American abstract impressionist painter Jackson Pollock (1912-1956) once said: "When I am in my painting, I'm not aware of what I'm doing."
Um, call me a philistine but I quite frequently look at paintings and wonder if the painter knew what he or she was doing.
I can only admit to being amused when my wife Katherine brought home an abstract expressionalist painting from a garage sale only last weekend.
"How much did you pay for THAT?" I guffawed.
"Only a dollar," Katherine said.
"What is it supposed to be?" I asked.
It is quite a large painting, with great expanses of light and dark green background and some kind of abstract figure in the foreground.
"I don't know," said Katherine. "But it's SO awful, I like it."
Like it? How could anyone like it?
The painting is still sitting on our lounge room floor while we work out where the heck we care going to hang it.
Someone has suggested that the picture depicts an abstract impressionalist representation of female genitalia.
Not me.
I wouldn't dare suggest such a thing, even if it occurred to me, which it didn't.
Now the image is in my head though, I cannot possibly agree to hang it lest my mother pops in unexpectedly and demands to know why we have a picture of a vagina on the guest room wall.
"It's SO awful, I DON'T like it," I told Katherine.
Katherine stopped short of calling me a philistine, but I know she was thinking it.
Some months ago, I had some time to kill in the middle of Canberra so I went to the National Gallery for a couple of hours.
The prize exhibit there is a painting called Blue Poles, which was painted by Jackson "Jack the Dripper" Pollock in oil, enamel and aluminium paint and glass on canvas in 1952.
The Australian Government bought it for $Aus1.3 million in 1972, creating a huge outcry from people who thought that no painting could possibly be worth that much.
They were very wrong.
Blue Poles today is worth something between $Aus50 million and $Aus150 million (it's impossible to tell unless it is actually sold).
Blue Poles is a very large painting, taking up nearly a whole wall.
Pollock painted it in his signature style, placing the very large canvas on his studio floor and dribbling and throwing globs of paint over it, layer by layer.

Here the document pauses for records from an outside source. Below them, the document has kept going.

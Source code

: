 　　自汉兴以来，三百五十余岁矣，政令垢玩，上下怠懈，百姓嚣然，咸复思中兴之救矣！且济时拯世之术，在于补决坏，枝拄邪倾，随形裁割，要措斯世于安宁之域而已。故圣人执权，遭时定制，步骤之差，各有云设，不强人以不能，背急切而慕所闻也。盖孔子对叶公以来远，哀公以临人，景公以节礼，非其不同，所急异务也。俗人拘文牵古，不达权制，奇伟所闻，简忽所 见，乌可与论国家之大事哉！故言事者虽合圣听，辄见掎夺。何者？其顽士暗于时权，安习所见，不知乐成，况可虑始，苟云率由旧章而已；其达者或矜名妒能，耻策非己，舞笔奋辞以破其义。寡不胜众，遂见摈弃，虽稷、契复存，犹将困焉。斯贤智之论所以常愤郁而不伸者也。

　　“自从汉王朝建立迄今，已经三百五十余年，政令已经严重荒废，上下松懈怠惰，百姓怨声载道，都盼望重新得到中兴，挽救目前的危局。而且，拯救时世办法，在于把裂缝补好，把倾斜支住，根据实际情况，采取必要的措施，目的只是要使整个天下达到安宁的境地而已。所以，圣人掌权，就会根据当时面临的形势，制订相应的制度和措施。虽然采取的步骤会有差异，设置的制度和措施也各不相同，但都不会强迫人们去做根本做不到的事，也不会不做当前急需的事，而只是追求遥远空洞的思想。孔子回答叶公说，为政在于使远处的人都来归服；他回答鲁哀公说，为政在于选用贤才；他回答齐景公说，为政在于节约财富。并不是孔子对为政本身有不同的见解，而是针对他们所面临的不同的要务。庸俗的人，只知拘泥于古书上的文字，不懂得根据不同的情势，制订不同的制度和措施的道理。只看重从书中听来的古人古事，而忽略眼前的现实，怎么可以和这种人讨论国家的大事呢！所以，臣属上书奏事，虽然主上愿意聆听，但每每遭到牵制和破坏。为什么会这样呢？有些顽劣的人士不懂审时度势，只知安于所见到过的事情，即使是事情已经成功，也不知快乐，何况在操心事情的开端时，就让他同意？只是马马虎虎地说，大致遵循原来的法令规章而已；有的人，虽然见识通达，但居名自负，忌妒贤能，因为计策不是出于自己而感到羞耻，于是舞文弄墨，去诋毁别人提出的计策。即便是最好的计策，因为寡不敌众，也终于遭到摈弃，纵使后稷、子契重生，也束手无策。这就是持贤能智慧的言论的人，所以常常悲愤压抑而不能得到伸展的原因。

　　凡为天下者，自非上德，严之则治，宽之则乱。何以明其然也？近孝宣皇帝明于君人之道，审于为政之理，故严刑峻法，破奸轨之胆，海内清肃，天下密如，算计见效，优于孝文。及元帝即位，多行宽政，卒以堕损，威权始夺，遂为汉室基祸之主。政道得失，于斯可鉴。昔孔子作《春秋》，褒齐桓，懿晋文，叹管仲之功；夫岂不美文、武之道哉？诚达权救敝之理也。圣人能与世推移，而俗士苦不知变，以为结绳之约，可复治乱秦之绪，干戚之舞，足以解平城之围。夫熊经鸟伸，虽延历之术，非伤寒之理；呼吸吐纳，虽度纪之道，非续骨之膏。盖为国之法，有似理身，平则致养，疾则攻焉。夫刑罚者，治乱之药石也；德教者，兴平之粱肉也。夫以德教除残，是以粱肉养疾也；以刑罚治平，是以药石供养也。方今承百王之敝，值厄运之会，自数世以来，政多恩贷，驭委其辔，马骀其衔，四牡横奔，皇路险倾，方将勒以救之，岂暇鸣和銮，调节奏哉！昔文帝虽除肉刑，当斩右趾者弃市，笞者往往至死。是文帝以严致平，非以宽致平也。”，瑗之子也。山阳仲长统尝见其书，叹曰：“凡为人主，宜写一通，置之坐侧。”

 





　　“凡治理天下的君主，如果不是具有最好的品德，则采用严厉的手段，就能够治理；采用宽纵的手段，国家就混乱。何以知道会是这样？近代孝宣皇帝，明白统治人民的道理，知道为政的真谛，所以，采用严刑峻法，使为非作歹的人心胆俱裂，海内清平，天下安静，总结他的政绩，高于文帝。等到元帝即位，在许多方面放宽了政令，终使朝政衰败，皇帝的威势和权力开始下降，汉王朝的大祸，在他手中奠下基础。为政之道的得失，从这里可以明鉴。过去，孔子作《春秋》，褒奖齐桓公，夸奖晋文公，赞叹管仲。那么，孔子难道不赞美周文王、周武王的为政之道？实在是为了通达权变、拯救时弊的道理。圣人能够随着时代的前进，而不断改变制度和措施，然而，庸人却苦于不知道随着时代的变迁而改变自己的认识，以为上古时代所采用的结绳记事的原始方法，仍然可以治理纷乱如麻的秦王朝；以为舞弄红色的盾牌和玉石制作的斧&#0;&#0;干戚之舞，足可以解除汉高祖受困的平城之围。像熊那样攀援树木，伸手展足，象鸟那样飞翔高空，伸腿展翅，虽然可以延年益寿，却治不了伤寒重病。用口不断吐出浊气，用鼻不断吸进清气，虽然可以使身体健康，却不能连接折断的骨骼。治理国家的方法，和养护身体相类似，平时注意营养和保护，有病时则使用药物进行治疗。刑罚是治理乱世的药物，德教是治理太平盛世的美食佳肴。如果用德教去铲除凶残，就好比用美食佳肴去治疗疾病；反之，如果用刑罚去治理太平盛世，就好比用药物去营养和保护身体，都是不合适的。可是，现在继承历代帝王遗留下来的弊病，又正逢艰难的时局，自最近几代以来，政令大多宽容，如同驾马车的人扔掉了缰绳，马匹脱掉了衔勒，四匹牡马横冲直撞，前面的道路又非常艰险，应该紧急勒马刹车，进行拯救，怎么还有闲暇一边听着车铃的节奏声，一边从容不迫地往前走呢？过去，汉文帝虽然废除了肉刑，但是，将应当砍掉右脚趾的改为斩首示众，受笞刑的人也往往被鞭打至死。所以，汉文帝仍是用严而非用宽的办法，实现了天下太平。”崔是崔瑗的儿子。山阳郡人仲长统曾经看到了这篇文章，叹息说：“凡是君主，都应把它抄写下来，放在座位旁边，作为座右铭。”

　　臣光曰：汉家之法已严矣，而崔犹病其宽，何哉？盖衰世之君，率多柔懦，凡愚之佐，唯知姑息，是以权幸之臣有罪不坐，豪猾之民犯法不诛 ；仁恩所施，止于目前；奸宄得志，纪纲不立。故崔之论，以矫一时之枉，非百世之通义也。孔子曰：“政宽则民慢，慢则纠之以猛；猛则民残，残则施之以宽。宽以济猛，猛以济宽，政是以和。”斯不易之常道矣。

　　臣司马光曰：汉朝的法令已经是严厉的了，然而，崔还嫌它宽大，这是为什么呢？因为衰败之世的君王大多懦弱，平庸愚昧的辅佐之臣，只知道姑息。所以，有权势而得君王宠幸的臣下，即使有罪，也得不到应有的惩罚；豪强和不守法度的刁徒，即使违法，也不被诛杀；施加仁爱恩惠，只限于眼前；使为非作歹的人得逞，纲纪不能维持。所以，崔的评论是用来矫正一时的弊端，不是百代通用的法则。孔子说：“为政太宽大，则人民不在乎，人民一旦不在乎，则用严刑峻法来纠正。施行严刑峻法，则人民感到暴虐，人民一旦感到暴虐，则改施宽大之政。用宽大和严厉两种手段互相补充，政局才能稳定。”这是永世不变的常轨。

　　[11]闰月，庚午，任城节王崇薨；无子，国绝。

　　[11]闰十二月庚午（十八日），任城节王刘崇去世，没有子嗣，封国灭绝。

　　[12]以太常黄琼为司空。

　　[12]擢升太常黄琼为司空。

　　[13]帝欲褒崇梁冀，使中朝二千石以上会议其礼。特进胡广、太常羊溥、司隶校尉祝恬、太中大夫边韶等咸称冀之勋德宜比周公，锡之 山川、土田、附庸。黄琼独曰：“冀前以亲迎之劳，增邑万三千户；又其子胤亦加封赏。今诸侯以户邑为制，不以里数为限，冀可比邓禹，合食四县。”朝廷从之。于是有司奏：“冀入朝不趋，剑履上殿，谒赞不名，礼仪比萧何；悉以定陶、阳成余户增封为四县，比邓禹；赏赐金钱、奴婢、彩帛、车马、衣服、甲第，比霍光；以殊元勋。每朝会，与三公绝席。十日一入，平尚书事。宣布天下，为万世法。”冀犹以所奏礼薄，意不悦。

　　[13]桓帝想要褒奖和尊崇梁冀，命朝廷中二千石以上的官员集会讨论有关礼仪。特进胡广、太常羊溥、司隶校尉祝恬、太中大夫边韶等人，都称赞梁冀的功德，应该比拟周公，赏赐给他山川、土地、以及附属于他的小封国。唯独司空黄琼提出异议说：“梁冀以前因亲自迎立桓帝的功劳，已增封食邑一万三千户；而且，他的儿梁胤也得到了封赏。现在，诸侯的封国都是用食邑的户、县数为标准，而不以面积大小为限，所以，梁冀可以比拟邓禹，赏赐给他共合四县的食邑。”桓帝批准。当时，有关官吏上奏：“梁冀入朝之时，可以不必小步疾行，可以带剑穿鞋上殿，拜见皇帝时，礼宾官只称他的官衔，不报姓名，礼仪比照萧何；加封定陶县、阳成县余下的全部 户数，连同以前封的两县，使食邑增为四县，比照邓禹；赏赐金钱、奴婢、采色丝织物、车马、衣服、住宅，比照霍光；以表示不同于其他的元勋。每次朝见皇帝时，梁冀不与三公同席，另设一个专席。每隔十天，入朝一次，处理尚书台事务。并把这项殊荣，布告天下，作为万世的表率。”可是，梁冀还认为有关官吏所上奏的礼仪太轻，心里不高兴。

I have read that it consists of red loops and dancing swirls of paint, meeting, crossing over, bumping into the thicker white skeins are almost like two things the motion of couples on a dance floor, and also far-off galaxies.
But I have to be honest.
If painters made that much mess on my floors, I would never let them paint a wall of my house again.
As I say, I had time to kill. I looked around the rest of the gallery, then settled down on a seat near Blue Poles for a rest.
During this time, school group after school group came to admire the painting.
And, each time, their teachers went into raptures explaining to the children about the technical brilliance of the work.
"But what on earth IS IT? And what was he trying to do?" I felt like piping in.
Then I remembered that Jackson Pollock quote:
"When I am in my painting, I'm not aware of what I'm doing. It is only after a sort of "get acquainted" period that I see what I have been about. I have no fears about making changes, destroying the image, etc., because the painting has a life of its own. I try to let it come through. It is only when I lose contact with the painting that the result is a mess. Otherwise there is pure harmony, an easy give and take, and the painting comes out well."
Alas, Jackson Pollock did not paint our latest acquisition.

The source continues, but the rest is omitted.